Citizen Journey Mapping Workshop #OpenUM

2014年8月7日 (木)、渋谷のloftwork Labで「OpenCU 自治体サイトのサービスを考える – Citizen Journey Map ワークショップ」を開催しました。おかげさまで30人分のチケットを完売することができ、参加者も積極的だったため活気あふれるイベントになりました。

OpenUMワークショップ集合写真

参加者の中には、couldヤスヒサさんや「ユーザビリティエンジニアリング」著者の樽本さんStandard Inc鈴木さんなど、とても豪華な顔ぶれでした。

ワークショップ

ワークショップは、普段よく使う「Customer Journey Map」という言葉に対して、今回は一般市民という意味で「Citizen Journey Map」としましたが、文字通り行政サービス(自治体サイトなど)と一般市民とのやりとりを一連の流れで可視化することで、ペルソナの課題を見つめなおし、新しいソリューションを考えるという内容でした。

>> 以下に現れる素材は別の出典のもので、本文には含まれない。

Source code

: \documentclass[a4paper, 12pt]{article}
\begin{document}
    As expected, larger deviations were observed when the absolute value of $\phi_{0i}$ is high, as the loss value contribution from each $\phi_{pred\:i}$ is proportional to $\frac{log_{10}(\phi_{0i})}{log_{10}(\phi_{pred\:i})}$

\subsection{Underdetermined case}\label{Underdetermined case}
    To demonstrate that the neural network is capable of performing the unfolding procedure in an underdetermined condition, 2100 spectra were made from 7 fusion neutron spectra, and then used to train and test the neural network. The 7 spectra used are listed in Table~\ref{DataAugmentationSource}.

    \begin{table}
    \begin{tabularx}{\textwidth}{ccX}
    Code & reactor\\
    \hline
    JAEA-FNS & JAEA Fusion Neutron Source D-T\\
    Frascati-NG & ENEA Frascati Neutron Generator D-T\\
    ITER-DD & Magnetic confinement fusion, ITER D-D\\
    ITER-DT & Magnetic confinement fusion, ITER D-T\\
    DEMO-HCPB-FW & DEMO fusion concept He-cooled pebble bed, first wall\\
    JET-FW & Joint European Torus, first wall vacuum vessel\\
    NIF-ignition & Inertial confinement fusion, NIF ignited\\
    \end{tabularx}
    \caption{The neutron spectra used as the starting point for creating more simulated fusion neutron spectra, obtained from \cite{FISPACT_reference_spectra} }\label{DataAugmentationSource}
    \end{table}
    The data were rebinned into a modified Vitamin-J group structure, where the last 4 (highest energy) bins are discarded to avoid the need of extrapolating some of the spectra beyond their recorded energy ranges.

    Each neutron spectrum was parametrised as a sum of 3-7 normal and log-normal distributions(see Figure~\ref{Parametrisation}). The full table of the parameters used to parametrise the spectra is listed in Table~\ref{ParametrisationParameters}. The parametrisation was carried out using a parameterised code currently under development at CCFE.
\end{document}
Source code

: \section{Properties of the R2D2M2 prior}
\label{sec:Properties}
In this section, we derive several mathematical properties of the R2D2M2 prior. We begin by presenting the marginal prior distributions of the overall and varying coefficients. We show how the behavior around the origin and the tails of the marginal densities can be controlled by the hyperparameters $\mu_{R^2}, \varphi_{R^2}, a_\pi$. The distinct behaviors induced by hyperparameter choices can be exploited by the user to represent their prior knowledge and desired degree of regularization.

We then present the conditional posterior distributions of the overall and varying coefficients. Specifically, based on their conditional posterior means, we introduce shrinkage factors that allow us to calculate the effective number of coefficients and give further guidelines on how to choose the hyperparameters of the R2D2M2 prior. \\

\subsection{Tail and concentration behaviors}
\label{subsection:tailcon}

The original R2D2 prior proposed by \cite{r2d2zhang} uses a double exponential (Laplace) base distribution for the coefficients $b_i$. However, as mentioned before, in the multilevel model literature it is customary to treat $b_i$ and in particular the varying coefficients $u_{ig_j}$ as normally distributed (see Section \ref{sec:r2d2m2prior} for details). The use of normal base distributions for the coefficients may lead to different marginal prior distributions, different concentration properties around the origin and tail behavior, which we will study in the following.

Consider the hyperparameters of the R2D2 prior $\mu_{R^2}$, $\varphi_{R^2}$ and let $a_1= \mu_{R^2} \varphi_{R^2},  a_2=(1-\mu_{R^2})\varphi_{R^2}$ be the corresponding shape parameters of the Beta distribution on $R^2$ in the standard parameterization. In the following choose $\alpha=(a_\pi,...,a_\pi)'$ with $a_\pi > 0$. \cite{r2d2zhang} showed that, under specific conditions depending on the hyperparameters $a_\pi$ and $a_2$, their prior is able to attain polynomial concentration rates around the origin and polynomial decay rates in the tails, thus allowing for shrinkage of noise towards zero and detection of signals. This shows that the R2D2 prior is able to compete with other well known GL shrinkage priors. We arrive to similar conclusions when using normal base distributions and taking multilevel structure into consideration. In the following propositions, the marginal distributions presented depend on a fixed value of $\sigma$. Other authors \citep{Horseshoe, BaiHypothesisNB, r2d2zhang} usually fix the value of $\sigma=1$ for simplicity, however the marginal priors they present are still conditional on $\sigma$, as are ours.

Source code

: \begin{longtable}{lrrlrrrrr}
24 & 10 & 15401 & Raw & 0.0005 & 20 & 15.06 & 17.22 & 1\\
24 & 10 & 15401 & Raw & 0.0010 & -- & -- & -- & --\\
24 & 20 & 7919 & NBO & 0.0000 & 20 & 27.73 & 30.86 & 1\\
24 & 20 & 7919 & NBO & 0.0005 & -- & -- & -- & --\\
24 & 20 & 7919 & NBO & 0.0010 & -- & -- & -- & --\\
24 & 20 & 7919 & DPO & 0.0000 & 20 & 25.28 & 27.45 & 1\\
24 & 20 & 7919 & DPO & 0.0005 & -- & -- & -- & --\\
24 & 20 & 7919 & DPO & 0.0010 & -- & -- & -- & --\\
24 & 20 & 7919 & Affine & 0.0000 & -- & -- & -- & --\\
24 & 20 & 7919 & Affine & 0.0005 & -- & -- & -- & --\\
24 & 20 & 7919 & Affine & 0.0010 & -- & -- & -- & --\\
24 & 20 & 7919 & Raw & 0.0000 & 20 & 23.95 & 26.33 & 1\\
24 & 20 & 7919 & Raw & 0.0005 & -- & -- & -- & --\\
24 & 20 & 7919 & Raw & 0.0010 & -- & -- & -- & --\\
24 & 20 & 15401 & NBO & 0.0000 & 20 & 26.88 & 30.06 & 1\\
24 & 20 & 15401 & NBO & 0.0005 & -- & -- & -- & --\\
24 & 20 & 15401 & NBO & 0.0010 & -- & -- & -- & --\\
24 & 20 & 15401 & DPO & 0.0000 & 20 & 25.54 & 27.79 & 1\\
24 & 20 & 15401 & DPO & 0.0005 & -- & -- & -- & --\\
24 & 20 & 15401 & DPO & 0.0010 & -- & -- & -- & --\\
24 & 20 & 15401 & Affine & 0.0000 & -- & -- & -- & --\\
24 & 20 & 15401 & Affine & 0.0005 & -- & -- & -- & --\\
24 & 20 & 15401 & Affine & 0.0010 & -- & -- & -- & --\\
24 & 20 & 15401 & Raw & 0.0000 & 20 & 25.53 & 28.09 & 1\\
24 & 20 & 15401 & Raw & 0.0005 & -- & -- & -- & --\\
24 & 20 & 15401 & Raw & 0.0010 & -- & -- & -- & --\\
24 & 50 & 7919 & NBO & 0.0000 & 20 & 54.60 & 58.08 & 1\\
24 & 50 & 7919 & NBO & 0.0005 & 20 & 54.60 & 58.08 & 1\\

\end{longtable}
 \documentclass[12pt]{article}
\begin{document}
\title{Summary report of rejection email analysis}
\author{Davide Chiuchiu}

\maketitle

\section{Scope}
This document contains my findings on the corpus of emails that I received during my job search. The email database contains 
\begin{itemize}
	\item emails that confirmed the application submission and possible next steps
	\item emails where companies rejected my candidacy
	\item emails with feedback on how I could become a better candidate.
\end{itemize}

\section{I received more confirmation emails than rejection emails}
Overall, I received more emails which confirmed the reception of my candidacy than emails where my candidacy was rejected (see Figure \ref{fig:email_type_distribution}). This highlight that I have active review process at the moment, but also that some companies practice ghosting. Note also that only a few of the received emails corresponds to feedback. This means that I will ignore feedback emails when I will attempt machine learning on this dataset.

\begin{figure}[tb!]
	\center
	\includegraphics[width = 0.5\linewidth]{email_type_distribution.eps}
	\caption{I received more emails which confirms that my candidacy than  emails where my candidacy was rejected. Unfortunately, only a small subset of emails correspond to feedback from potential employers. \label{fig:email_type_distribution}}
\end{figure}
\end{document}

また、今回は横浜市広報課の方々にもご協力いただき、横浜市のサイトをワークショップの題材にさせていただくことに加え、顕在化している既存の課題(住民票や戸籍に関する問い合わせが多い点)をご紹介いただきました。

ペルソナとシナリオ

あらかじめペルソナとシナリオを用意していたため、各チームは個別で検討しコアな課題とそのソリューションに集中できる構成で進めることができました。講評には横浜市の方々にもお願いし、実際に取り組んでいる内容と現実とのギャップについてもお話いただきました。

ペルソナ

用意していたのは以下5体のペルソナで、住民票取得に関するシナリオを用意しました。

  • 山下さん (61歳・女) 体が不自由な旦那のかわりに住民票を取得し年金請求を行う
  • 高梨さん (32歳・女) 平日日中に住民票を取得しバイト先に提出する
  • 羽生さん (23歳・女) 引越しの手続きのため住民票を会社に提出する
  • 湯澤さん (32歳・男) パスポート取得のため戸籍謄本を取得する
  • リささん (26歳・女) 日本語で住民票を取得し教習所に提出する

ソリューション

事前にインタビューまでしてできたペルソナと仮説でいくつか作成したペルソナとがあり、情報の粒度がバラバラだった点は反省点ですが、これらのペルソナの課題を抽出して各チームからは次のようなソリューションを考えだしていただきました。

グループワーク

  • 委任状が必要なことに気付けない→バス停サイネージで注意喚起するサービス
  • 一度に全ての情報を取得したい→モバイル自動ガイダンスやFAQサービス
  • 手続き全体がわからない→手続きがまとめてわかり、次の手配を示すサービス
  • 目的の場所で受け取りたい→Web申請でパスポートセンターで受け取れるしくみ
  • 専門用語が多く翻訳がおかしい→運営者側の翻訳ガイドと統一化

そのなかで印象に残ったのは、行政サービスへの不満もそうですが、そもそもWebに対する不安や不信感がある方はサイトには訪れずに電話で済ませてしまっているという点です。そういう点でも Citizen Journey Map にしたことで、事前と事後における課題と感情を見つけることができました。

まとめ

個人的にまとめると、行政サービスに関して利用者の課題となる点は以下の3つ。いずれも行政以外のサービスでも同じようなことが言えるかと思います。

  • 専門用語が多い、漢字が多い、きちんと翻訳されていない
  • 手続きが断片的で、全体の流れ(ステップ)がわかりにくい、無駄に多い
  • 自治体サイトに訪れる以前にも問題がある(ネットへの不信感など)

また、Webサイトに情報量が多い点について横浜市広報課の方々からは、正確さを追求するあまり網羅性を求めてしまう傾向があるというお話をいただきました。必然的に、情報過多に陥ってしまう問題があるとのこと。これに対し、ペルソナ視点で見直した結果、ペルソナの行動からは全体最適よりも個別最適が求められます
つまり、シナリオに沿った流れを俯瞰して見ていくことで、行政手続きが最終目的ではなく、本来の目的は別にあるということがわかります。当たり前ですが、この前提をふまえて設計していくことがなによりも大切だといえます。

発表

最後に、Webサイト構築の視点では、サイト構造などはUMなどを使用して定型化し、目的に合わせたLP(ランディングページ)およびハブとなるページを見直すことで、それぞれの目的をスムーズに達成できる動線を計画することができます。また、次に向かうべき手続きや場所を指し示すことで、回遊施策を盛り込むことができます。

今後は、こうした課題解決の手段としてカタチをアウトプットしていくとともに、今回とは違う行政の方にもご参加いただきまた違った課題とテーマで開催ができればと思います。関係者の皆さん、お疲れさまでした。そしてありがとうございました。